● **About this task**
Pull every line holding the word "attentive" from the data below and copy it.

● **Data for this exercise**

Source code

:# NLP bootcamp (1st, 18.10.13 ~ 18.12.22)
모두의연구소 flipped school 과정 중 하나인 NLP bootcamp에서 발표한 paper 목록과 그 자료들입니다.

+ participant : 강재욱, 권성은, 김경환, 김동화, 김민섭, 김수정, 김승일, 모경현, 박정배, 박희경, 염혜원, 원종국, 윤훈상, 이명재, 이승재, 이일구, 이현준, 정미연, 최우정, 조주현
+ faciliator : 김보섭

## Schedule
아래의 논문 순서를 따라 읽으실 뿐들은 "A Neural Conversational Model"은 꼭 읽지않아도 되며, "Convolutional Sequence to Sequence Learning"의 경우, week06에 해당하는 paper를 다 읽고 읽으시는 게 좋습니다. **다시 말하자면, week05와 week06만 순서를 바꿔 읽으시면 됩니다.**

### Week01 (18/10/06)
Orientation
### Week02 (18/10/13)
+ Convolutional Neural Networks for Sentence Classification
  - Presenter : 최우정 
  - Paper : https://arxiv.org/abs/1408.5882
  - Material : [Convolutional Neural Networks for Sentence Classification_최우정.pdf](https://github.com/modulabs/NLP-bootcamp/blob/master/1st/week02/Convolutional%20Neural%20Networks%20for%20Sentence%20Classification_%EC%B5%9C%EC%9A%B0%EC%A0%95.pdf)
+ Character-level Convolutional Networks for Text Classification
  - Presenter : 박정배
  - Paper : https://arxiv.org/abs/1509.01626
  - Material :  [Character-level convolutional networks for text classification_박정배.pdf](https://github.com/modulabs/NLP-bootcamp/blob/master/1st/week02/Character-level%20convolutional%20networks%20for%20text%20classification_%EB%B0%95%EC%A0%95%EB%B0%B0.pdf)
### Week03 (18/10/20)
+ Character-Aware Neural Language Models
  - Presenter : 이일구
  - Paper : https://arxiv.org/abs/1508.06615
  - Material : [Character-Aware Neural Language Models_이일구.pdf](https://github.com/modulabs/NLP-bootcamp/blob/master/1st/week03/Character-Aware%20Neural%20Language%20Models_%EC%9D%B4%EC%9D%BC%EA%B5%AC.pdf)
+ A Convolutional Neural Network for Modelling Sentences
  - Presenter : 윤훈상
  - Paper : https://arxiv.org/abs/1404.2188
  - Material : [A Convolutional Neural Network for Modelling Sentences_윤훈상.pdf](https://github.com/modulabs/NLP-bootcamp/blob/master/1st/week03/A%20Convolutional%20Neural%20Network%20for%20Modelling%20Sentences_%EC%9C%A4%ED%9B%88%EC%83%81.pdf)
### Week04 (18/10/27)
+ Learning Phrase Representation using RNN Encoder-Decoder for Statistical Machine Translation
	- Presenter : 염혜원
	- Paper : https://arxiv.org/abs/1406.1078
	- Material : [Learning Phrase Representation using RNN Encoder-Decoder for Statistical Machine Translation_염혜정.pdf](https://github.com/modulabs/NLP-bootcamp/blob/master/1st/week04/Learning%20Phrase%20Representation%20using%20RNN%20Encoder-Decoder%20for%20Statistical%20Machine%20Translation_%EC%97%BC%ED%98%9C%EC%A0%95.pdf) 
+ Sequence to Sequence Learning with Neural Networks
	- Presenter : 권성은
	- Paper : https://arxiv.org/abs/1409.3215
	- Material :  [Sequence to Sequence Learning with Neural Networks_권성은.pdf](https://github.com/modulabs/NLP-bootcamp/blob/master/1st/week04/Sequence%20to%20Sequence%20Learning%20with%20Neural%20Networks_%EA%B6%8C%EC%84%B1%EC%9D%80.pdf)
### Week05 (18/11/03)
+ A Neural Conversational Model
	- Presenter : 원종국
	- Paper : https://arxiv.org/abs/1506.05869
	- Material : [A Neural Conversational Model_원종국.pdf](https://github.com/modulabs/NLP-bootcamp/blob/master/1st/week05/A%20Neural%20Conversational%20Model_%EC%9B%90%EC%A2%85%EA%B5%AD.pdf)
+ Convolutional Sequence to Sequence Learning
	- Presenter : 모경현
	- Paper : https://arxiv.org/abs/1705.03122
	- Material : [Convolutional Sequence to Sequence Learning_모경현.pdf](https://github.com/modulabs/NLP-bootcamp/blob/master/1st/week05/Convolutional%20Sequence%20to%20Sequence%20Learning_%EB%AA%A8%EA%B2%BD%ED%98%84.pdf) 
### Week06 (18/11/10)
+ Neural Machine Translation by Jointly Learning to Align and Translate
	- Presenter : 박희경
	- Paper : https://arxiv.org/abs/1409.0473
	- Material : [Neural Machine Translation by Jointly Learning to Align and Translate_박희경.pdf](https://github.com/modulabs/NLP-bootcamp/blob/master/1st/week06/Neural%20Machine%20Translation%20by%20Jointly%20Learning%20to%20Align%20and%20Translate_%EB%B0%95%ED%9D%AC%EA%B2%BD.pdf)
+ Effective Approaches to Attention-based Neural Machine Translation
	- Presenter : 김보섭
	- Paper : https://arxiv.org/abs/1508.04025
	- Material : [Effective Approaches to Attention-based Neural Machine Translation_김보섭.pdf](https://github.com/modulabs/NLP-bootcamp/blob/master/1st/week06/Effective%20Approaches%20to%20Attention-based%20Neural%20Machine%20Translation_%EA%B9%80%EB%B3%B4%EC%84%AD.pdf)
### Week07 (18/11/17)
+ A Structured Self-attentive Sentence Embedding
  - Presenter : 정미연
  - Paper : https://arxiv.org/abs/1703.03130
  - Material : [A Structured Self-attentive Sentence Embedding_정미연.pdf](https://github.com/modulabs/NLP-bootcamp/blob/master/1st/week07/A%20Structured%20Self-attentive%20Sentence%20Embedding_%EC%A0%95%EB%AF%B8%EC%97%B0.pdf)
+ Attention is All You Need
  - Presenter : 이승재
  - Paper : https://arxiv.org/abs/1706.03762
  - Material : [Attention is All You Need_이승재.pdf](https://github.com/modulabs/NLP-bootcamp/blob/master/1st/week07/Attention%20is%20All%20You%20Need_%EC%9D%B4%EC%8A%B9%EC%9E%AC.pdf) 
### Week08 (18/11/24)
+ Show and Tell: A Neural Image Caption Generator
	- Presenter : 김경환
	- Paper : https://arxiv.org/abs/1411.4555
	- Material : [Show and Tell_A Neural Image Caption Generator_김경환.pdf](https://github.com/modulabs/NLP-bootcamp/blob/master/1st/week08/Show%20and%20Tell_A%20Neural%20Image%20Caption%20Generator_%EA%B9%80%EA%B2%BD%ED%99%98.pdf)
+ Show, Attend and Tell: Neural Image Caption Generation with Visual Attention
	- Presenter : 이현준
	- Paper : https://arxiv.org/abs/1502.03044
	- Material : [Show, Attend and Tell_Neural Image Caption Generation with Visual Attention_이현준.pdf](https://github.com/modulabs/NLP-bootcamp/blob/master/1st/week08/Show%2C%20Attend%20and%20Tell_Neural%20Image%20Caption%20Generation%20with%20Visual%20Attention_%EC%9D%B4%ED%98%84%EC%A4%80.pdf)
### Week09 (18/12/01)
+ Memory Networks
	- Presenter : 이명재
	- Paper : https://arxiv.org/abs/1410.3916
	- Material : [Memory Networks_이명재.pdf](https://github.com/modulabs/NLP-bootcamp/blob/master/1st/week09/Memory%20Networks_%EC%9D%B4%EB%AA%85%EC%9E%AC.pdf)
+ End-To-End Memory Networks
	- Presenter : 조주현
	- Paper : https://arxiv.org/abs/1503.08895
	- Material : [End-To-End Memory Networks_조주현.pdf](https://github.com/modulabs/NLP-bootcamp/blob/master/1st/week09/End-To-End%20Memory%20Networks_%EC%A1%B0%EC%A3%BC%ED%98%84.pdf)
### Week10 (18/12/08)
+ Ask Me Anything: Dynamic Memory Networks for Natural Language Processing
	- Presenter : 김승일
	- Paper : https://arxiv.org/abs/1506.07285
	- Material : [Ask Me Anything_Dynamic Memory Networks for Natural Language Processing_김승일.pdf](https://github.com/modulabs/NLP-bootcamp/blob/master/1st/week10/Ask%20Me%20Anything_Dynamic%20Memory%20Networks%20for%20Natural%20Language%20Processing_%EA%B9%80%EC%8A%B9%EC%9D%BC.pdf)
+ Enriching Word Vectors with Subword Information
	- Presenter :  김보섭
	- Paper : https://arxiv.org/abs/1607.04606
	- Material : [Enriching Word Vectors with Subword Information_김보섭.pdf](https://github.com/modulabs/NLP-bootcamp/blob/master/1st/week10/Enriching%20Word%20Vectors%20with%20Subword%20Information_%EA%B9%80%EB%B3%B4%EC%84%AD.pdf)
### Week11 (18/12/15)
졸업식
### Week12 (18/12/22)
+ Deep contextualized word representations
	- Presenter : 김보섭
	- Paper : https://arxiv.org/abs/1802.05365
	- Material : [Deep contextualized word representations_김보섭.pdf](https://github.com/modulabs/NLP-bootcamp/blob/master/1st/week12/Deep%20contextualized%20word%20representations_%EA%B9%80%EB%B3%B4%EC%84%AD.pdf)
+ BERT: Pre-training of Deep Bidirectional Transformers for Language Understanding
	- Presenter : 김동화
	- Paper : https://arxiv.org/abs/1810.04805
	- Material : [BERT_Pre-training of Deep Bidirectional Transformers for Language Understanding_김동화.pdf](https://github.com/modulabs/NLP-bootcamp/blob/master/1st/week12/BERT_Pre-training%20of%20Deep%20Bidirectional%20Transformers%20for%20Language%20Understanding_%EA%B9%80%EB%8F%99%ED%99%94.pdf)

● **Answer space**
+ A Structured Self-attentive Sentence Embedding
  - Material : [A Structured Self-attentive Sentence Embedding_정미연.pdf](https://github.com/modulabs/NLP-bootcamp/blob/master/1st/week07/A%20Structured%20Self-attentive%20Sentence%20Embedding_%EC%A0%95%EB%AF%B8%EC%97%B0.pdf)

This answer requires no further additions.